To install nanite, use one of the following methods (the package dependencies will be installed automatically):

• from PyPI:
pip install nanite[CLI]
• from sources:
pip install -e .[CLI]

The appendix [CLI] makes sure that all dependencies for the command line interface are installed. If you are only using nanite as a Python module, you may safely omit it.

Note that if you are installing from source or if no binary wheel is available for your platform and Python version, Cython will be installed to build the required nanite extensions. If this process fails, please request a binary wheel for your platform (e.g. Windows 64bit) and Python version (e.g. 3.6) by creating a new issue.

## What is nanite?¶

The development of nanite was motivated by a unique problem that arises in AFM force-distance data analysis, particularly for biological samples: The data quality varies a lot due to biological variation and due to experimental complexities that have to be dealt with when measuring biological samples. To address this problem, nanite makes use of machine-learning (á la scikit-learn), which allows to automatically determine the quality of a force-distance curve based on a user-defined rating scheme (see Rating workflow for more information). But nanite is much more than just that. It comes with an extensive set of tools for AFM force-distance data analysis.
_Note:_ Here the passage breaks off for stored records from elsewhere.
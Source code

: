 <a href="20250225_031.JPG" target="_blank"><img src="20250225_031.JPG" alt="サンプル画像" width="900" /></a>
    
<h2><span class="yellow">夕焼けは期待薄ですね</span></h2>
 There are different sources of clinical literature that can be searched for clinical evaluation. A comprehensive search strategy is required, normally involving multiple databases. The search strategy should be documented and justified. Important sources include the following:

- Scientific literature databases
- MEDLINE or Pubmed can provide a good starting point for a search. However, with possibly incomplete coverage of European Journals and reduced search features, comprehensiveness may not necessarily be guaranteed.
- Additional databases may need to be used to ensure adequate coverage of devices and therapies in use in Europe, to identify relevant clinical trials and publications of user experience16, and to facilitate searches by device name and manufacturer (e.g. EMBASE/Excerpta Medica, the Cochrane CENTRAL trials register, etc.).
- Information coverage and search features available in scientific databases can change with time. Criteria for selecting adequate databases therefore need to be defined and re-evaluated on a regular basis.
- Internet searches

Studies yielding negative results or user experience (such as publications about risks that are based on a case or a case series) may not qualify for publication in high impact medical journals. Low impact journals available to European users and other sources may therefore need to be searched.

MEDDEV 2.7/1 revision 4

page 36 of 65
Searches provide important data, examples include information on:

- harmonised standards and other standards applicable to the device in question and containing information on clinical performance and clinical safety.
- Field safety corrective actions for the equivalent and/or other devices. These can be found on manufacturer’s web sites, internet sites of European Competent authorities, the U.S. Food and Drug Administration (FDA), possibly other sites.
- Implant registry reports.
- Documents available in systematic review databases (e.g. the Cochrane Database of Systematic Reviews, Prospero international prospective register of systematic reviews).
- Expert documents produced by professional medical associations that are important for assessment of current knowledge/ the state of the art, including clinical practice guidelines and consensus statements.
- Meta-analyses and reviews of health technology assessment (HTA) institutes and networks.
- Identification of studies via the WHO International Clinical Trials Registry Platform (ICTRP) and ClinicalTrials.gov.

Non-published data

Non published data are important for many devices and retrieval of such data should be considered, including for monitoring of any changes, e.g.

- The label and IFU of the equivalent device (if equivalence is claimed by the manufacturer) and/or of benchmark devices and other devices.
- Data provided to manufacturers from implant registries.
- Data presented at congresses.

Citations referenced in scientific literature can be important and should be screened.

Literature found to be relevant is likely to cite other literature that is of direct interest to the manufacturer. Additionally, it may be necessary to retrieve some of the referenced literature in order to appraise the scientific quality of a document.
## Supported file formats¶

Nanite relies on the afmformats package. A list of supported file formats can be found here.

## Use cases¶

If you are a frequent AFM user, you might have run into several problems involving data analysis, ranging from simple data fitting to the visualization of quantitative force-distance maps. Here are a few usage examples of nanite:

• You would like to automate your data analysis pipeline from loading force-distance data to displaying a fit to the approach part with a Hertz model for a spherical indenter. You can do so with nanite, either via scripting or via the command-line interface that comes with nanite. For more information, see Fitting guide.
• You would like to automatically analyze and visualize maps of force-distance data. This is possible with the nanite.QMap class.
• You would like to sort force-distance data according to data quality using your own training set (not the one shipped with nanite). Nanite allows you to create your own training set from your own experimental data, locally. Besides that, you can make use of multiple regressors and visualize the rating e.g. of force-distance maps. For an overview, see Rating workflow.

## Basic usage¶

If you are not interested in scripting, please have a look at the fitting guide.

In a Python script, you may use nanite as follows:

In [1]: import nanite

In [3]: idnt = group[0]  # This group actually as only one indentation curve.

In [4]: idnt.apply_preprocessing(["compute_tip_position",
...:                           "correct_force_offset",
...:                           "correct_tip_offset"])
...:

In [5]: idnt.fit_model(model_key="sneddon_spher")

In [6]: idnt.rate_quality()  # 0 means bad, 10 means good quality
Out[6]: 9.060746150910978


You can find more examples in the examples section.

### How to cite¶

If you use nanite in a scientific publication, please cite Müller et al., BMC Bioinformatics (2019) [Mueller19nanite].